Noch müde nach der langen Reise
Noch müde nach der langen Reise

29.01.2011

 

Ich bin‘s, Enero, Frauchen hat mir mitgeteilt, dass das jetzt mein Rufname ist. Na mir soll es recht sein. Ich als waschechter Spanier weiß natürlich, dass ich nun so heiße wie der erste Monat im Jahr, aber das stört mich nicht. Jedenfalls habe ich jetzt einen richtigen eigenen Namen, auf den ich in Zukunft hören werde – versprochen.

Das war vielleicht ein verwirrender Tag heute. Immer wieder in ein anderes Auto umsteigen und jedes Mal neue Zweibeiner und immer wenn ich dachte, das ist jetzt mein neues Frauchen, musste ich schon wieder umsteigen. Ich hab zwar versucht, mich an dem jeweiligen Frauchen festzuklammern, aber es half leider nichts.

Nun hieß es wieder aussteigen, aber es stand kein neues Auto in der Nähe, scheinbar ist das mein Ziel. Nun lernte ich auch den Kerl kennen, der unterwegs aus der Nachbarbox so geschimpft hat, wenn ich gejammert habe. Scheint aber kein schlechter Kerl zu sein, ich hab ihm dann einen Teil meiner Rinderspachtel überlassen, man muss sich ja schließlich die Richtigen hier zum Freund machen. Ich hatte nach dem aufregenden Tag sowieso nicht so großen Hunger.

Mit den beiden Hündinnen hier hab ich mich auch gleich arrangiert – klar, dass sie das Sagen haben. Und der kleine Rüde ist einfach nur nett. Ich glaube, in diesem Rudel lässt es sich leben.

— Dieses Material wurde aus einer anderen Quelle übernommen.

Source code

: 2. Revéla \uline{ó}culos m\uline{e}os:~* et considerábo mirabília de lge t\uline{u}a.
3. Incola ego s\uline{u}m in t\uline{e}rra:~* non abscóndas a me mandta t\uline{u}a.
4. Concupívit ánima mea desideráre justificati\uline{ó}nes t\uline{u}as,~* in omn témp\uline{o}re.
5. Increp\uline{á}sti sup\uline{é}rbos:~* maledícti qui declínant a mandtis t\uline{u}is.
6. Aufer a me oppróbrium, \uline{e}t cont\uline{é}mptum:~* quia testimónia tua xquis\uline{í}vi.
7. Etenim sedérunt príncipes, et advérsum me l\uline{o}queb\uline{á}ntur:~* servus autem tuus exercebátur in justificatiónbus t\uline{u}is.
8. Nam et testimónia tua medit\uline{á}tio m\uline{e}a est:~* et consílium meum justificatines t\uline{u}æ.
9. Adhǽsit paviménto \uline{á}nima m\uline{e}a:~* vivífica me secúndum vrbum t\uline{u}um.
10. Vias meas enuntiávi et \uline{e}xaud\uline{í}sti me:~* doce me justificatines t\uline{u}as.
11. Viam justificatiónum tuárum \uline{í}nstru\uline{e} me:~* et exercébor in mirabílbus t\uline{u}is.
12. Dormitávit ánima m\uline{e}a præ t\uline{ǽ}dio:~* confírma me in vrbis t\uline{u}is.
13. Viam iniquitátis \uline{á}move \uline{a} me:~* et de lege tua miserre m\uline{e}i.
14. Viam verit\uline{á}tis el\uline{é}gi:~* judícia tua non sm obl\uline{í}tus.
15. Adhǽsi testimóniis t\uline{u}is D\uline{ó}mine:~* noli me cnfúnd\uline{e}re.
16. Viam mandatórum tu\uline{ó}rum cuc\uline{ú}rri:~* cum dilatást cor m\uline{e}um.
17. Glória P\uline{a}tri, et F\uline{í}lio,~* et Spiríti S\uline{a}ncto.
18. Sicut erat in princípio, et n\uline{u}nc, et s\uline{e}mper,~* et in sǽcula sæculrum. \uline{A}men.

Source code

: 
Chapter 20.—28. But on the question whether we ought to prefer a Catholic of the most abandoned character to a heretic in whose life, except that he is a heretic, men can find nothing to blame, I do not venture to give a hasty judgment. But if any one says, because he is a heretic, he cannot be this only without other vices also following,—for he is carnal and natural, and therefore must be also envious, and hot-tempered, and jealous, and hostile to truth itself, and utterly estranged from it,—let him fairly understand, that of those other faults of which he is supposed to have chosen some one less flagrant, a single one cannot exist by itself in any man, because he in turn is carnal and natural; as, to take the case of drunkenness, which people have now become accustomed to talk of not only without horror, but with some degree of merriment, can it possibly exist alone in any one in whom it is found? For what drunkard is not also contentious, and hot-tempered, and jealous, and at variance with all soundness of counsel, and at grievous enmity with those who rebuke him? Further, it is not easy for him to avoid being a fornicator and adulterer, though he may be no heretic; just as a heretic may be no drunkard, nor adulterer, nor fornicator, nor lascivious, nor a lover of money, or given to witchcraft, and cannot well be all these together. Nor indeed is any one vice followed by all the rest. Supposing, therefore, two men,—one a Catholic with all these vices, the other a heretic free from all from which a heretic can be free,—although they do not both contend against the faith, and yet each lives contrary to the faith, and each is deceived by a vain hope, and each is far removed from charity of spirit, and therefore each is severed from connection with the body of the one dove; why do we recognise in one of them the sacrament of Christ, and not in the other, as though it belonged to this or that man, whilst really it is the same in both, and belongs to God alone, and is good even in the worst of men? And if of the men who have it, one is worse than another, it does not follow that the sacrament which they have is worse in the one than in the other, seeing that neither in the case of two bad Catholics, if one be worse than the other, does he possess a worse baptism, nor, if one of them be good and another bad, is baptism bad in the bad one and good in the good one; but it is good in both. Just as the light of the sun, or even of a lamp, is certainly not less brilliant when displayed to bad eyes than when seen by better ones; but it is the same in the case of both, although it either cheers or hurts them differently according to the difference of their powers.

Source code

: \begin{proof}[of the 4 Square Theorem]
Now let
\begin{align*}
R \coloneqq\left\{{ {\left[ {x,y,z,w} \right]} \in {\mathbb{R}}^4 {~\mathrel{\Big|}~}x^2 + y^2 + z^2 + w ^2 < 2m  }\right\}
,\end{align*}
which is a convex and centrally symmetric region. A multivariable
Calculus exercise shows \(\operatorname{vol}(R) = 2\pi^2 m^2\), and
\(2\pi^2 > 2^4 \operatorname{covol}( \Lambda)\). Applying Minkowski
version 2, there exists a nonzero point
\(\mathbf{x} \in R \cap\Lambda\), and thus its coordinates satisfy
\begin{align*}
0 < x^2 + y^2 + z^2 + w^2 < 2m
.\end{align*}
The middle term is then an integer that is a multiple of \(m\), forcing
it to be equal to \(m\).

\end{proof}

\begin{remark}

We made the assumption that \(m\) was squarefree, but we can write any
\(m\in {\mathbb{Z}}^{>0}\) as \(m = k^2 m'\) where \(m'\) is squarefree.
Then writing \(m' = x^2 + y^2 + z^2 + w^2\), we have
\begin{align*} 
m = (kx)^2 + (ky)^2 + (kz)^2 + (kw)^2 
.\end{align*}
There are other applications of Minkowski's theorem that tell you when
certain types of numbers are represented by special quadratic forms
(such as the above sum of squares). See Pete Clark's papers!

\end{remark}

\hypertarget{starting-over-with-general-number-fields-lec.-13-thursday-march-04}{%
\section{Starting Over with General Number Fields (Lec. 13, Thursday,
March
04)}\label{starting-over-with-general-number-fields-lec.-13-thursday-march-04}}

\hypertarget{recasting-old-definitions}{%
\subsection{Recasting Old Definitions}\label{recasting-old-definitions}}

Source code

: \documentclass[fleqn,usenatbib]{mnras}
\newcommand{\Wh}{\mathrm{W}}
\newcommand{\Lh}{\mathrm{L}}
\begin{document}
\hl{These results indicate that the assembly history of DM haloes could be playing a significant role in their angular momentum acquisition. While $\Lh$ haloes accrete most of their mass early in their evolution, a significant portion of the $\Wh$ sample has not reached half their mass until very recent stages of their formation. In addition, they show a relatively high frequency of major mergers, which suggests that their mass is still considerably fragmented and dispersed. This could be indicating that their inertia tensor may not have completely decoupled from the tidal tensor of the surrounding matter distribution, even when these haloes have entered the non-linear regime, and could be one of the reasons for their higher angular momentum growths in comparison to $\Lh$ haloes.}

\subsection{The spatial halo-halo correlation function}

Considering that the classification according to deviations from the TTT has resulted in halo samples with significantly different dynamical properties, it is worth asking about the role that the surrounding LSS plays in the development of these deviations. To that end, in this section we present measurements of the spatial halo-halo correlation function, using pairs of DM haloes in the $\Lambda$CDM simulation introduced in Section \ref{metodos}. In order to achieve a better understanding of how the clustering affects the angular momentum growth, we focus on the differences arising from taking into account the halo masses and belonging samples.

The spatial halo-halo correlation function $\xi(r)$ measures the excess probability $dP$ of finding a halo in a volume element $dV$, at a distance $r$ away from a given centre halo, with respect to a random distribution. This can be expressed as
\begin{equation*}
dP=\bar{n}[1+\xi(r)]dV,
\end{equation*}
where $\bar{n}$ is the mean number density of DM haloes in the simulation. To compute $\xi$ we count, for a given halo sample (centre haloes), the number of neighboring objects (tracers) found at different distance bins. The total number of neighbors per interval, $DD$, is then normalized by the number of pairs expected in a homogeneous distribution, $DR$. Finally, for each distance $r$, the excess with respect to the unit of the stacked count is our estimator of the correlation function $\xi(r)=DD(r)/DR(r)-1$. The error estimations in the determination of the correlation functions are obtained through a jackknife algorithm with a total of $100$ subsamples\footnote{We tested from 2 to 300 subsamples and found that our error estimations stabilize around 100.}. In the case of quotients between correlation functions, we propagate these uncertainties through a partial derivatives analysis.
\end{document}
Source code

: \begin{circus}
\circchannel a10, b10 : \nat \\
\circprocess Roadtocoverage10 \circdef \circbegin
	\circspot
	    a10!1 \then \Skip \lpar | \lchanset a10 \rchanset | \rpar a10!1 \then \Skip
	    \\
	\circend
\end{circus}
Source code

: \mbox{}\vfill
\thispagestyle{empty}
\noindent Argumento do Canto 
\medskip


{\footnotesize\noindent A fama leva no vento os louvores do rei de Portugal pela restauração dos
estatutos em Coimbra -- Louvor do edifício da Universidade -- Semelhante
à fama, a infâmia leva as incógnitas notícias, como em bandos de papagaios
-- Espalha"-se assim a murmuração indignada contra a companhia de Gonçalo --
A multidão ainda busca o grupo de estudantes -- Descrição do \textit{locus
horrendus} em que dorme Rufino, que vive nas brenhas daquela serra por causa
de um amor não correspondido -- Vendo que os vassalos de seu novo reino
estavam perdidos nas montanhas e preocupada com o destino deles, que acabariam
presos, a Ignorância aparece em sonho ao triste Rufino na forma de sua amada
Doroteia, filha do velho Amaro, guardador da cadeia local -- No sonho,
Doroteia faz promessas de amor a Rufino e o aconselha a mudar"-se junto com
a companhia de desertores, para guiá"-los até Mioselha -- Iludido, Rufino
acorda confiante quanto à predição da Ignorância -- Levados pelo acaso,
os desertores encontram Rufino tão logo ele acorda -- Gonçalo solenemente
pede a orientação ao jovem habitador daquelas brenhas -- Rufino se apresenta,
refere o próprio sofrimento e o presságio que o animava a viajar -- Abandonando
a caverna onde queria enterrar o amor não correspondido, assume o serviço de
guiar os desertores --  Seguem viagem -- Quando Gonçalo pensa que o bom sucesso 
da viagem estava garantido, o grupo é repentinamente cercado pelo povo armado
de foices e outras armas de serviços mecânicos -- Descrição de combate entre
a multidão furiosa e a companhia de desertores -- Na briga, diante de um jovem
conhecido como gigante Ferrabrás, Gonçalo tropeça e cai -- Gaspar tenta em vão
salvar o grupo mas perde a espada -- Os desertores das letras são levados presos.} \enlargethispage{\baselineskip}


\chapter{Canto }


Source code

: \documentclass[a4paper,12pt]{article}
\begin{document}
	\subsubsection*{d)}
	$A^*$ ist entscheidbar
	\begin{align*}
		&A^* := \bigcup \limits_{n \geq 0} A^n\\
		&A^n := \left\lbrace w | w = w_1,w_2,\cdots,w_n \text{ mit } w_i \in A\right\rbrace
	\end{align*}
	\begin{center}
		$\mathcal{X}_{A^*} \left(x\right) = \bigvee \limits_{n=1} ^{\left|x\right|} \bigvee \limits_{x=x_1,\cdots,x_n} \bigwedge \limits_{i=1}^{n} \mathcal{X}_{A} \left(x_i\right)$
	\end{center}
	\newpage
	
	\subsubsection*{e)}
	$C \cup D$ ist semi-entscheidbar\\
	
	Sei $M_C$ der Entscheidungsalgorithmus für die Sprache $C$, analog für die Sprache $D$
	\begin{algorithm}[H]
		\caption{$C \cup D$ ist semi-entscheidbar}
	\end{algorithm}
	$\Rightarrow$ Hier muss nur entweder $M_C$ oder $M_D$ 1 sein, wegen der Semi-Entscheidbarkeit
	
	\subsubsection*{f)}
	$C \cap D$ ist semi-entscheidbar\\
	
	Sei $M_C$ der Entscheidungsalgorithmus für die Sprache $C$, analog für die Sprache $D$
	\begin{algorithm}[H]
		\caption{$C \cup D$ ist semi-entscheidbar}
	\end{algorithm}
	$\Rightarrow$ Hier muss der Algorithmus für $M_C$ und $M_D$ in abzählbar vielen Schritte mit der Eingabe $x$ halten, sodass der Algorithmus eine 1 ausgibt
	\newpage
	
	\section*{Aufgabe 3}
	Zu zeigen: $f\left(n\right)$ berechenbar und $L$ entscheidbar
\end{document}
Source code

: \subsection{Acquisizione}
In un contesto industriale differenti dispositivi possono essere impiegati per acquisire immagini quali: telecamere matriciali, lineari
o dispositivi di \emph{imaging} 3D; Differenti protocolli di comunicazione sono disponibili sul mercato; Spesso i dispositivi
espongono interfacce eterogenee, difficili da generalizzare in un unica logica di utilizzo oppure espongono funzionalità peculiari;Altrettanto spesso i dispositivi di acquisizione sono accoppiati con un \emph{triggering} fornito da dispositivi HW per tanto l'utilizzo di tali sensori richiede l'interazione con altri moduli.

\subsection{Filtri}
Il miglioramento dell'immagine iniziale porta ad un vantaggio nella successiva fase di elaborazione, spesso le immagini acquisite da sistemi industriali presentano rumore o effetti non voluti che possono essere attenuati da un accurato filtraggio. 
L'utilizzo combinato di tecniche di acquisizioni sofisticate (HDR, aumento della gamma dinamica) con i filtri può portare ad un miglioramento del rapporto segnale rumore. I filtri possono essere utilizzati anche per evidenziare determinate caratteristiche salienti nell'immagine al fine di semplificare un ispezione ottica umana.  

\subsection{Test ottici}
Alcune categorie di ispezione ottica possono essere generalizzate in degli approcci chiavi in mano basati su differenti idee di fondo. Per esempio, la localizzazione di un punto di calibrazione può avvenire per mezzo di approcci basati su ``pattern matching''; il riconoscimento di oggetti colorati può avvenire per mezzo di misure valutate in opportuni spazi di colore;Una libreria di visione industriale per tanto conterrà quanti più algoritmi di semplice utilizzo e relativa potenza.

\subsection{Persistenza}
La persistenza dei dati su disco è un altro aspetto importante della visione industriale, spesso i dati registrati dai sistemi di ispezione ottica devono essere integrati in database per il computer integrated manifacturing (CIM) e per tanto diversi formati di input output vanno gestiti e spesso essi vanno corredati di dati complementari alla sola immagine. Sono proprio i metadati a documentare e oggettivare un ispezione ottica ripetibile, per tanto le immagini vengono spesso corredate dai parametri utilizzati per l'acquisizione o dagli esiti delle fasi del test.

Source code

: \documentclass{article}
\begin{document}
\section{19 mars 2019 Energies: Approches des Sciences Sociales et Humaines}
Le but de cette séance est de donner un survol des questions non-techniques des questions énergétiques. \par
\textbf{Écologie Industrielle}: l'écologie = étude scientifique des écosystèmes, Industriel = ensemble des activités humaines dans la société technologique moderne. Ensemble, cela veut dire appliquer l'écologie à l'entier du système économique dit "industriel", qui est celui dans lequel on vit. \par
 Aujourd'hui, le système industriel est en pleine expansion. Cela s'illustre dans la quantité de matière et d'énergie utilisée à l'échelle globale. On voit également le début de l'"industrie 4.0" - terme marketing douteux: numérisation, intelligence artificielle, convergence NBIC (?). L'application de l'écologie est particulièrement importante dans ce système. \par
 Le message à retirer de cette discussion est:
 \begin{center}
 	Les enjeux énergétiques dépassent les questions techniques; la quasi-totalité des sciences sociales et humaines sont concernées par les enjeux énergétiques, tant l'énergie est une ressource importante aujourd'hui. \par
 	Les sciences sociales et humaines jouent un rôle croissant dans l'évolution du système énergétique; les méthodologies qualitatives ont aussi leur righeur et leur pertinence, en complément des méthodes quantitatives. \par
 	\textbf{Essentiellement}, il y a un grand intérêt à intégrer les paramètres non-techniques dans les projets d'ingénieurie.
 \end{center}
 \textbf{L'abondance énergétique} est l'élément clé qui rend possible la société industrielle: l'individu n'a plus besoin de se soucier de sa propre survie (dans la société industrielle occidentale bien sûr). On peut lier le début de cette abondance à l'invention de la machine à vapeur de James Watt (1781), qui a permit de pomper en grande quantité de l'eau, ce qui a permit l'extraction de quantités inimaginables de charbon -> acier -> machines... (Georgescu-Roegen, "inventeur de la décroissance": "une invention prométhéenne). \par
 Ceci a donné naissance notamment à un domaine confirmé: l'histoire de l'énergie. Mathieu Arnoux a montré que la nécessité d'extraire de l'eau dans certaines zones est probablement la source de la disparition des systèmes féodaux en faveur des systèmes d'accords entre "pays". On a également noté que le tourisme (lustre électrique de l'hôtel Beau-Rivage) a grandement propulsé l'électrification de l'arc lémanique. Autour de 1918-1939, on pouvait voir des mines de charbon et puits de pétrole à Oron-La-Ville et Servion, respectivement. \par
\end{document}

Enero bei der Gartenerkundung
Enero bei der Gartenerkundung

30.01.2011

 

Heute habe ich den Garten erkundet und schon mal versucht, die Mädels im Haus um die Pfote zu wickeln. Ich glaube, bei Honey habe ich ganz gute Chancen, Mandy ist etwas zickig.

 

Frauchen sagt, ich soll nicht so klammern. Na die hat gut reden. Schließlich bin ich doch froh, endlich „eigene“ Zweibeiner zu haben, die sich um mich kümmern und mich lieb haben. Die will ich doch nicht wieder verlieren! Jedenfalls gehen mir jetzt immer wieder Türen vor der Nase zu und ich darf nicht hinterher – find ich schon doof. Bisher ist Frauchen ja immer wieder aufgetaucht, aber man weiß ja nie!

 

Eben bin ich von meiner ersten „Trainingseinheit“ gekommen – „Streber!“ hat Frauchen gesagt. Ob das was Gutes ist? Jedenfalls gab es immer dann, wenn Frauchen meinen Namen sagte, ein tolles Leckerchen – na, wenn sich das nicht lohnt. Da lass ich auch schon mal die schwarze Katze vorbeilaufen ohne mich für sie zu interessieren. Frauchen meint, das waren erschwerte Bedingungen und es gab eine ganze Hand voll Fleisch.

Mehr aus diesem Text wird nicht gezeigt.